What this information indicates to  me?

(1) The IRS is not so certain that FATCA reporting will be effective to catch the non-compliant taxpayers.

(2) The IRS estimates that many Americans with foreign accounts are noncompliant.

Given that the IRS has forced billions in spending in four years to bring about FATCA compliance, I find it disturbing that it may not think it is working.  Worse is that this tool was always at the IRS disposal, just like the credit card John Doe Summons, and it is a good tool.  So why not ask for funding to use it back in 2009 instead of FATCA?

It appears that the strategy for bringing non-compliant taxpayers into compliance is hodge podge, without thought to the ramifications of each, as a whole, and without addressing underlying problems, like taxpayer education and easy to file FBAR.  At least Treasury modified the FBAR date to coincide with the 1040 filing date.  But the forms are still uncoordinated with different questions, different filing procedures, different penalties.  Just not good administration techniques.

See Treasury’s Taxpayer Advocate discloses FATCA Imposes Unnecessary Burdens, Will Not Improve Compliance

3 Responses to “IRS Isn’t Confident FATCA Will Work?”

  1. oliviaxlarosa said

    FATCA was nothing more than a rider on the HIRE Act of 2010. It was not well-thought out at all. How could anyone think that creating a worldwide bureaucratic burden on government AND business would be cost effective or even meet its goal.

    Just create a Financial Transaction Tax and scrape off 1/10 of 1% of each brokerage or currency transfer. Give the money back to rebuild our infrastructure and create social good. The rich can never have enough money by their nature so we have to get it back from somewhere, and it sure as hell won’t be from them. There’s a pathology of avarice there that is incurable. It’s like a personality disorder.

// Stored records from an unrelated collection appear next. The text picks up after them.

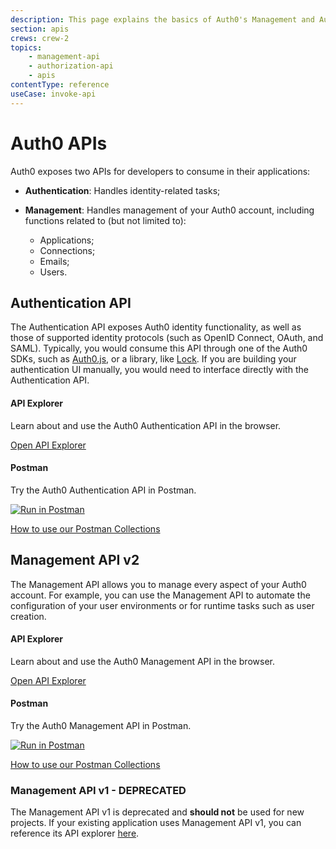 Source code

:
 ```yaml
---
description: This page explains the basics of Auth0's Management and Authentication APIs.
section: apis
crews: crew-2
topics:
    - management-api
    - authorization-api
    - apis
contentType: reference
useCase: invoke-api
---
```


# Auth0 APIs

Auth0 exposes two APIs for developers to consume in their applications:

* **Authentication**: Handles identity-related tasks;
* **Management**: Handles management of your Auth0 account, including functions related to (but not limited to):

    * Applications;
    * Connections;
    * Emails;
    * Users.

## Authentication API

The Authentication API exposes Auth0 identity functionality, as well as those of supported identity protocols (such as OpenID Connect, OAuth, and SAML). Typically, you would consume this API through one of the Auth0 SDKs, such as [Auth0.js](/libraries/auth0js), or a library, like [Lock](/libraries/lock). If you are building your authentication UI manually, you would need to interface directly with the Authentication API.

<div class="api-info-wrapper">
  <div class="block-links">
    <div class="api-info">
      <div class="row">
        <div class="col-md-6">
          <div class="wrapper-left">
            <a href="/auth-api" class="illustration i-apiexplorer"></a>
            <h4>API Explorer</h4>
            <p>Learn about and use the Auth0 Authentication API in the browser.</p>
            <p><a href="/auth-api">Open API Explorer</a></p>
          </div>
        </div>
        <div class="col-md-6">
          <div class="wrapper-right">
            <span href="#" class="illustration i-postman"></span>
            <h4>Postman</h4>
            <p>Try the Auth0 Authentication API in Postman.</p>
            <p><a href="https://app.getpostman.com/run-collection/2a9bc47495ab00cda178"><img src="https://run.pstmn.io/button.svg" alt="Run in Postman" /></a></p>
            <p><a href="/api/postman">How to use our Postman Collections</a></p>
          </div>
        </div>
      </div>
    </div>
  </div>
</div>

## Management API v2

The Management API allows you to manage every aspect of your Auth0 account. For example, you can use the Management API to automate the configuration of your user environments or for runtime tasks such as user creation.

<div class="api-info-wrapper">
  <div class="block-links">
    <div class="api-info">
      <div class="row">
        <div class="col-md-6">
          <div class="wrapper-left">
            <a href="/api/v2" class="illustration i-apiexplorer"></a>
            <h4>API Explorer</h4>
            <p>Learn about and use the Auth0 Management API in the browser.</p>
            <p><a href="/api/v2">Open API Explorer</a></p>
          </div>
        </div>
        <div class="col-md-6">
          <div class="wrapper-right">
            <span href="#" class="illustration i-postman"></span>
            <h4>Postman</h4>
            <p>Try the Auth0 Management API in Postman.</p>
            <p><a href="https://app.getpostman.com/run-collection/cc9e83969d9e70160054"><img src="https://run.pstmn.io/button.svg" alt="Run in Postman" /></a></p>
            <p><a href="/api/postman">How to use our Postman Collections</a></p>
          </div>
        </div>
      </div>
    </div>
  </div>
</div>

### Management API v1 - DEPRECATED

The Management API v1 is deprecated and **should not** be used for new projects. If your existing application uses Management API v1, you can reference its API explorer [here](/api/v1).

    The Hiring Incentives to Restore Employment (HIRE) Act of 2010 (Pub.L. 111–147, 124 Stat. 71, enacted March 18, 2010, H.R. 2847) is a law in the 111th United States Congress to provide payroll tax breaks and incentives for businesses to hire unemployed workers


    Liked by 1 person

  2. Norman Diamond said

    Most US citizens and dual citizens who live in most of the world (i.e. who don’t live in the US) mostly owe $0.00 in income tax to the US because their countries of residence already took more income tax than the amounts the US would want. There are a few exceptions such as a co-founder of Facebook who lives in a country that doesn’t tax capital gains. Nonetheless the 99% are the 99%. The US uses FATCA to collect penalties for failing to file various forms, not to collect $0.00 in tax.

    Using the penalties to pay for road repairs and Medicare is rather telling. These are people who already paid taxes for services in the countries where they live, who are now forced to pay for US services that they can’t even use.

    Scraping 1/10 of 1% of each brokerage or currency transfer would tax people who aren’t even US or dual citizens. There are 190 other countries who would love to copy that idea. Let every country in the world scrape 1/10 of 1% of brokerage and currency transfers performed by US citizens who reside in the US.

    Maybe the US should stop copying Eritrea’s system of extraterritorial taxation and join the residence-based system used by the rest of the world instead.


  3. Prof Byrnes is correct – addressing the underlying problems could achieve a great deal. He mentions educating taxpayers. Educating taxpayers abroad is clearly a simple effective measure. The US Embassies & Consulates have been useless for my clients over 30 years practicing in Asia & the Middle East when asked for any kind of tax help. No one tells the person getting a green card or naturalizing about the worldwide tax system in place… they find out years later when they have left USA, moved abroad (many returning to their homeland) and then panic over the yrs of tax noncompliance!